I was biting my tongue and not going to say anything... but i doubt a picture will ever be posted.

And nobody got offended because you werent "up to par" on starting your tank, its because after countless posts of advice, you still think you are captain invincible and chose to do it your own way.

Time will tell my friend... just search the site for "nitrate spike" or "fish died!?" and you will see how many people have this bite them in the ass

"Pride comith before a fall" as my dad told me when i was younger...


----------



## FEEFA (Nov 19, 2007)

skylute3 said:


> Good grab bro, caribe are awesome....as far as a cycled tank, do ur best, and that's all that can be asked. I'm sure no1 on here would purposely hurt their ps, but sum people on here seem to get offended when other hobbyists aren't up to par like they r...a cycled tank is ez, yes....just takes time...sum people have different situations. But don't let the discourage u....I'm sure ur fish will b fine ALL 10 OF THEM. Till they establish rankings and stuff that is....good pick up. I LOVE MY CARIBES.....HAVEN'T SEEN BETTER YET..NOT EVEN ON THIS SITE. GOODLUCK BUD


You're useless


----------



## philbert (Mar 8, 2007)

Skunkbudfour20 said:


> Good grab bro, caribe are awesome....as far as a cycled tank, do ur best, and that's all that can be asked.

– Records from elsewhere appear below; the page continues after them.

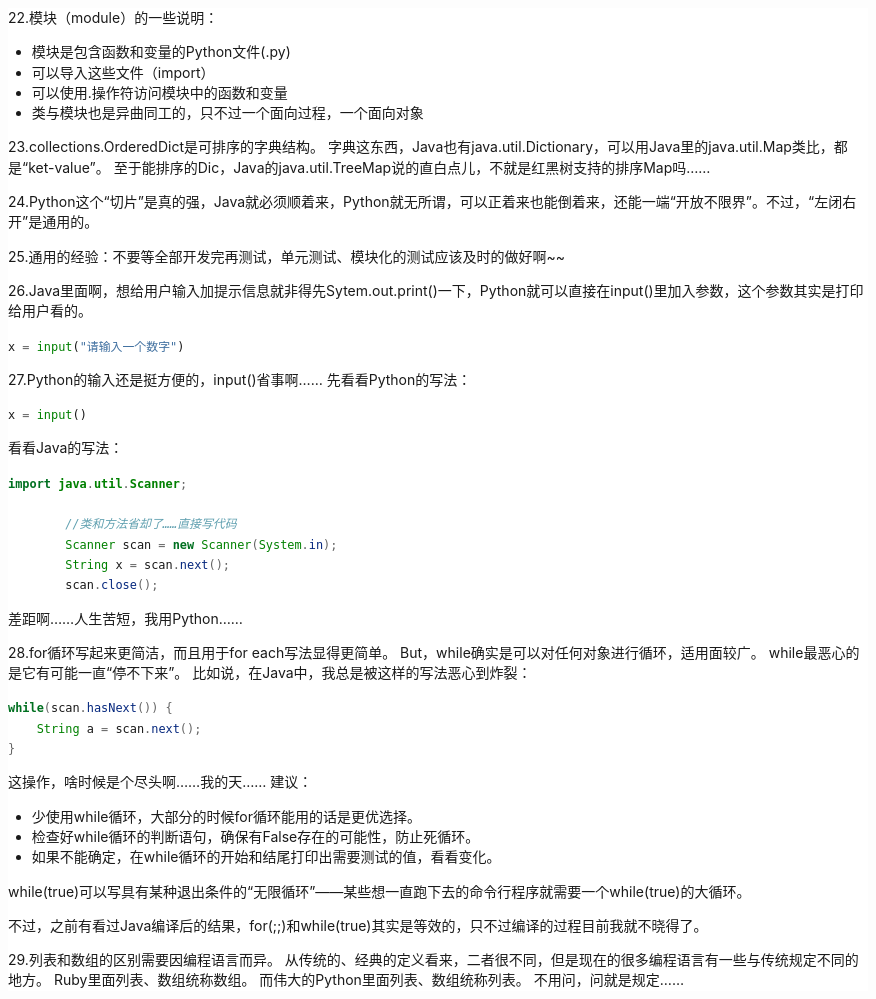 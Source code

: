 22.模块（module）的一些说明：

 - 模块是包含函数和变量的Python文件(.py)
 - 可以导入这些文件（import）
 - 可以使用.操作符访问模块中的函数和变量
 - 类与模块也是异曲同工的，只不过一个面向过程，一个面向对象

23.collections.OrderedDict是可排序的字典结构。
字典这东西，Java也有java.util.Dictionary，可以用Java里的java.util.Map类比，都是“ket-value”。
至于能排序的Dic，Java的java.util.TreeMap说的直白点儿，不就是红黑树支持的排序Map吗……

24.Python这个“切片”是真的强，Java就必须顺着来，Python就无所谓，可以正着来也能倒着来，还能一端“开放不限界”。不过，“左闭右开”是通用的。

25.通用的经验：不要等全部开发完再测试，单元测试、模块化的测试应该及时的做好啊~~

26.Java里面啊，想给用户输入加提示信息就非得先Sytem.out.print()一下，Python就可以直接在input()里加入参数，这个参数其实是打印给用户看的。

```python
x = input("请输入一个数字")
```

27.Python的输入还是挺方便的，input()省事啊……
先看看Python的写法：
```python
x = input()
```
看看Java的写法：
```java
import java.util.Scanner;

        //类和方法省却了……直接写代码
        Scanner scan = new Scanner(System.in);
        String x = scan.next();
        scan.close();
```

差距啊……人生苦短，我用Python……

28.for循环写起来更简洁，而且用于for each写法显得更简单。
But，while确实是可以对任何对象进行循环，适用面较广。
while最恶心的是它有可能一直“停不下来”。
比如说，在Java中，我总是被这样的写法恶心到炸裂：
```java
while(scan.hasNext()) {
    String a = scan.next();
}
```
这操作，啥时候是个尽头啊……我的天……
建议：

 - 少使用while循环，大部分的时候for循环能用的话是更优选择。
 - 检查好while循环的判断语句，确保有False存在的可能性，防止死循环。
 - 如果不能确定，在while循环的开始和结尾打印出需要测试的值，看看变化。

while(true)可以写具有某种退出条件的“无限循环”——某些想一直跑下去的命令行程序就需要一个while(true)的大循环。

不过，之前有看过Java编译后的结果，for(;;)和while(true)其实是等效的，只不过编译的过程目前我就不晓得了。

29.列表和数组的区别需要因编程语言而异。
从传统的、经典的定义看来，二者很不同，但是现在的很多编程语言有一些与传统规定不同的地方。
Ruby里面列表、数组统称数组。
而伟大的Python里面列表、数组统称列表。
不用问，问就是规定……
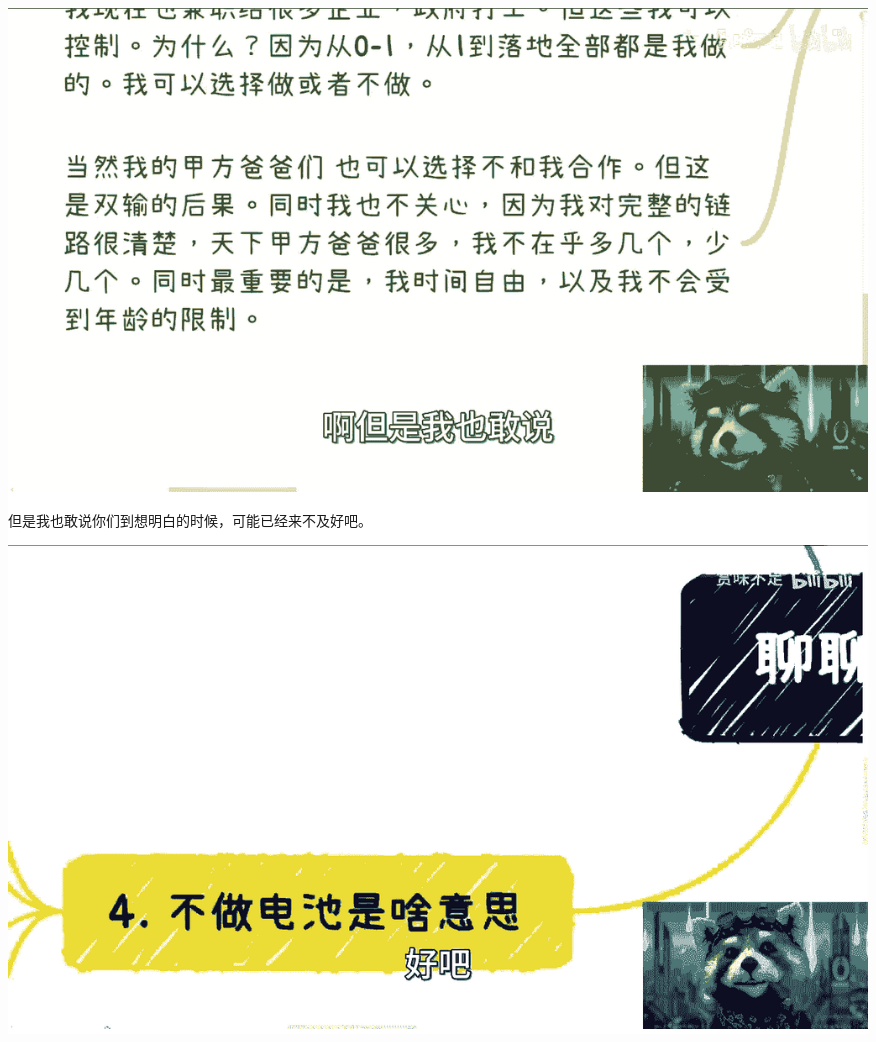 ![](img/0d537be979cff4a199898694455f6b55_37.png)

但是我也敢说你们到想明白的时候，可能已经来不及好吧。

![](img/0d537be979cff4a199898694455f6b55_39.png)

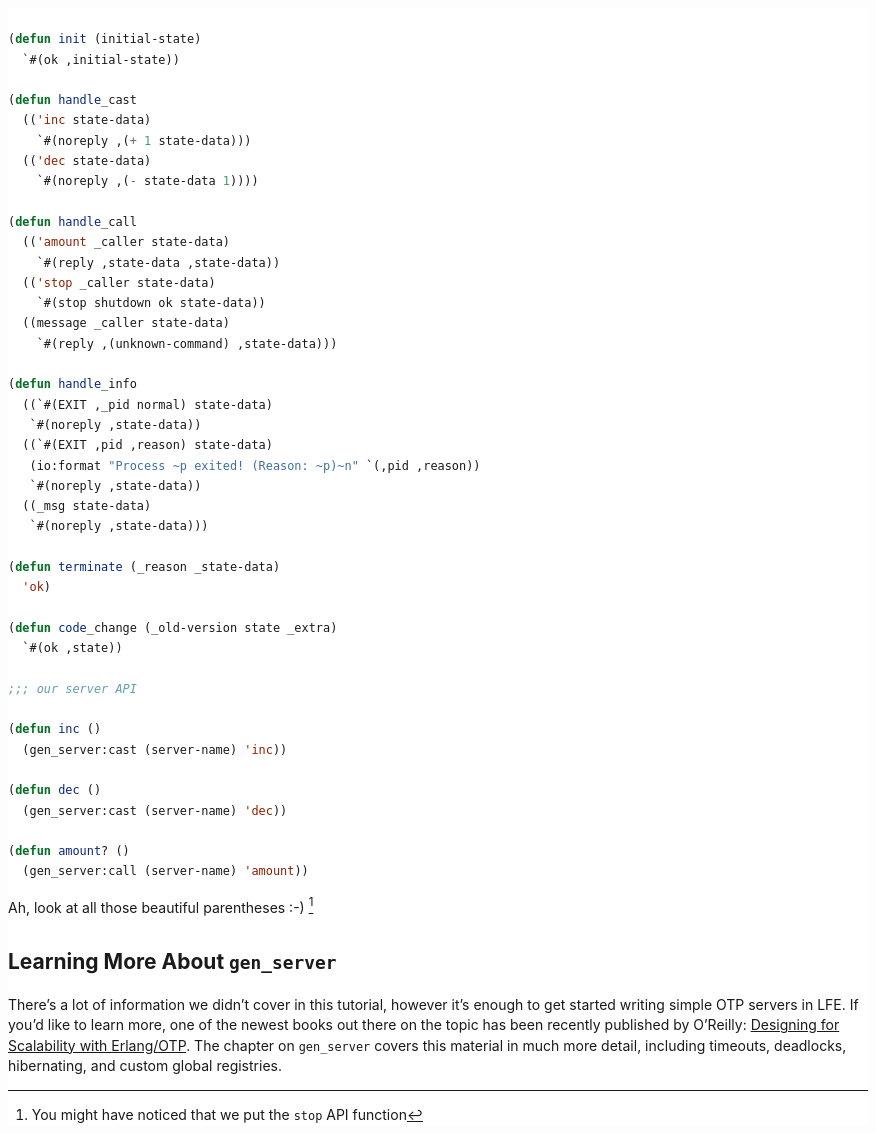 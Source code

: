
 ```lisp

(defun init (initial-state)
  `#(ok ,initial-state))

(defun handle_cast
  (('inc state-data)
    `#(noreply ,(+ 1 state-data)))
  (('dec state-data)
    `#(noreply ,(- state-data 1))))

(defun handle_call
  (('amount _caller state-data)
    `#(reply ,state-data ,state-data))
  (('stop _caller state-data)
    `#(stop shutdown ok state-data))
  ((message _caller state-data)
    `#(reply ,(unknown-command) ,state-data)))

(defun handle_info
  ((`#(EXIT ,_pid normal) state-data)
   `#(noreply ,state-data))
  ((`#(EXIT ,pid ,reason) state-data)
   (io:format "Process ~p exited! (Reason: ~p)~n" `(,pid ,reason))
   `#(noreply ,state-data))
  ((_msg state-data)
   `#(noreply ,state-data)))

(defun terminate (_reason _state-data)
  'ok)

(defun code_change (_old-version state _extra)
  `#(ok ,state))

;;; our server API

(defun inc ()
  (gen_server:cast (server-name) 'inc))

(defun dec ()
  (gen_server:cast (server-name) 'dec))

(defun amount? ()
  (gen_server:call (server-name) 'amount))
```

Ah, look at all those beautiful parentheses :-) [^stop-placement]


## Learning More About ``gen_server``

There’s a lot of information we didn’t cover in this tutorial, however it’s
enough to get started writing simple OTP servers in LFE. If you’d like to learn
more, one of the newest books out there on the topic has been recently
published by O’Reilly:
[Designing for Scalability with Erlang/OTP](http://shop.oreilly.com/product/0636920024149.do).
The chapter on ``gen_server`` covers this material in much more detail,
including timeouts, deadlocks, hibernating, and custom global registries.


[^stop-placement]: You might have noticed that we put the ``stop`` API function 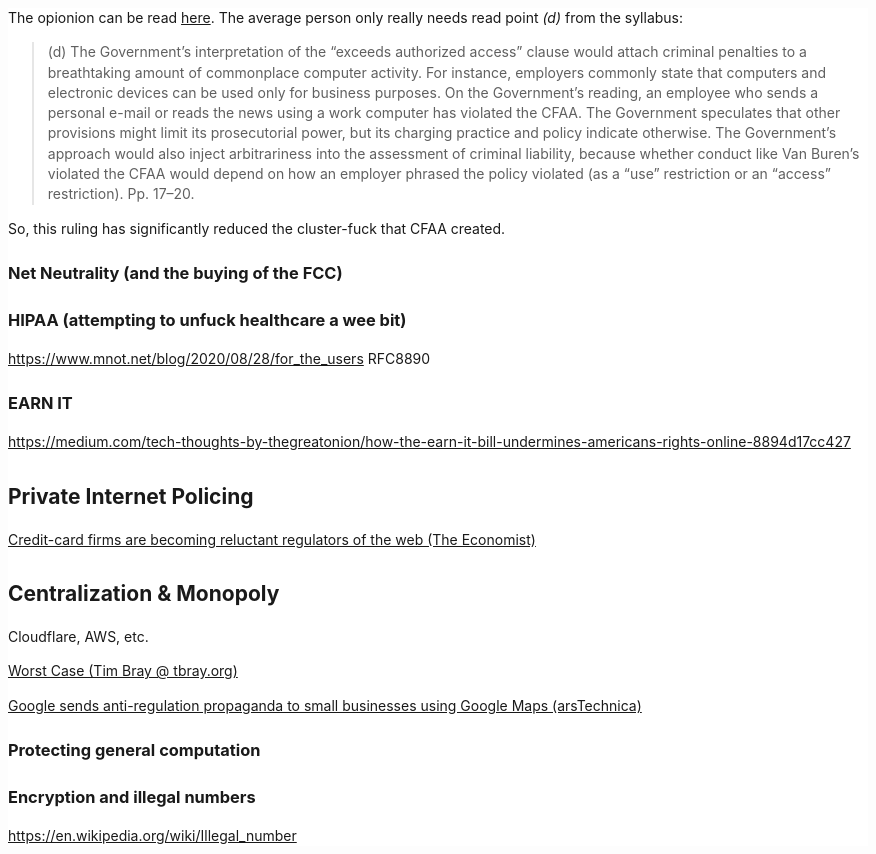 The opionion can be read [here](https://www.supremecourt.gov/opinions/20pdf/19-783_k53l.pdf). The average person only really needs read point *(d)* from the syllabus:

> (d) The Government’s interpretation of the “exceeds authorized access” clause would attach criminal penalties to a breathtaking amount of commonplace computer activity. For instance, employers commonly state that computers and electronic devices can be used only for business purposes. On the Government’s reading, an employee who sends a personal e-mail or reads the news using a work computer has violated the CFAA. The Government speculates that other provisions might limit its prosecutorial power, but its charging practice and policy indicate otherwise. The Government’s approach would also inject arbitrariness into the assessment of criminal liability, because whether conduct like Van Buren’s violated the CFAA would depend on how an employer phrased the policy violated (as a “use” restriction or an “access” restriction). Pp. 17–20. 

So, this ruling has significantly reduced the cluster-fuck that CFAA created.

### Net Neutrality (and the buying of the FCC)

### HIPAA (attempting to unfuck healthcare a wee bit)

https://www.mnot.net/blog/2020/08/28/for_the_users RFC8890

### EARN IT

https://medium.com/tech-thoughts-by-thegreatonion/how-the-earn-it-bill-undermines-americans-rights-online-8894d17cc427

## Private Internet Policing

[Credit-card firms are becoming reluctant regulators of the web (The Economist)](https://www.economist.com/finance-and-economics/credit-card-firms-are-becoming-reluctant-regulators-of-the-web/21805450)

## Centralization & Monopoly

Cloudflare, AWS, etc.

[Worst Case (Tim Bray @ tbray.org)](https://www.tbray.org/ongoing/When/202x/2021/10/08/The-WOrst-Case)

[Google sends anti-regulation propaganda to small businesses using Google Maps (arsTechnica)](https://arstechnica.com/gadgets/2021/11/google-sends-anti-regulation-propaganda-to-small-businesses-using-google-maps/)

### Protecting general computation

### Encryption and illegal numbers

<iframe width="100%" height="500" src="https://www.youtube.com/embed/CINVwWHlzTY?list=PL96C35uN7xGLLeET0dOWaKHkAlPsrkcha" frameborder="0" allow="accelerometer; autoplay; clipboard-write; encrypted-media; gyroscope; picture-in-picture" allowfullscreen></iframe>

https://en.wikipedia.org/wiki/Illegal_number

I'm sure no1 on here would purposely hurt their ps, *but sum people on here seem to get offended when other hobbyists aren't up to par like they r*...a cycled tank is ez, yes....just takes time...sum people have different situations. But don't let the discourage u....I'm sure ur fish will b fine ALL 10 OF THEM. Till they establish rankings and stuff that is....good pick up. I LOVE MY CARIBES.....HAVEN'T SEEN BETTER YET..NOT EVEN ON THIS SITE. GOODLUCK BUD


man dude just admit you messed up with the cycling of the tank realize your mistakes and encourage people to do the right thing not telling them its ok not to cycle. doing your best includes at a MINIMUM providing a cycled tank. its not about being up to par its about doing the research and work that is required B4 buying the Ps. if you like horses would you build the barn first or buy the horse? you've had your Ps a day, but talk like you raised them from fry. *when are we going to get a glimpse of th best caribe on this site?*
[/quote]

I was biting my tongue and not going to say anything... but i doubt a picture will ever be posted.

And nobody got offended because you werent "up to par" on starting your tank, its because after countless posts of advice, you still think you are captain invincible and chose to do it your own way.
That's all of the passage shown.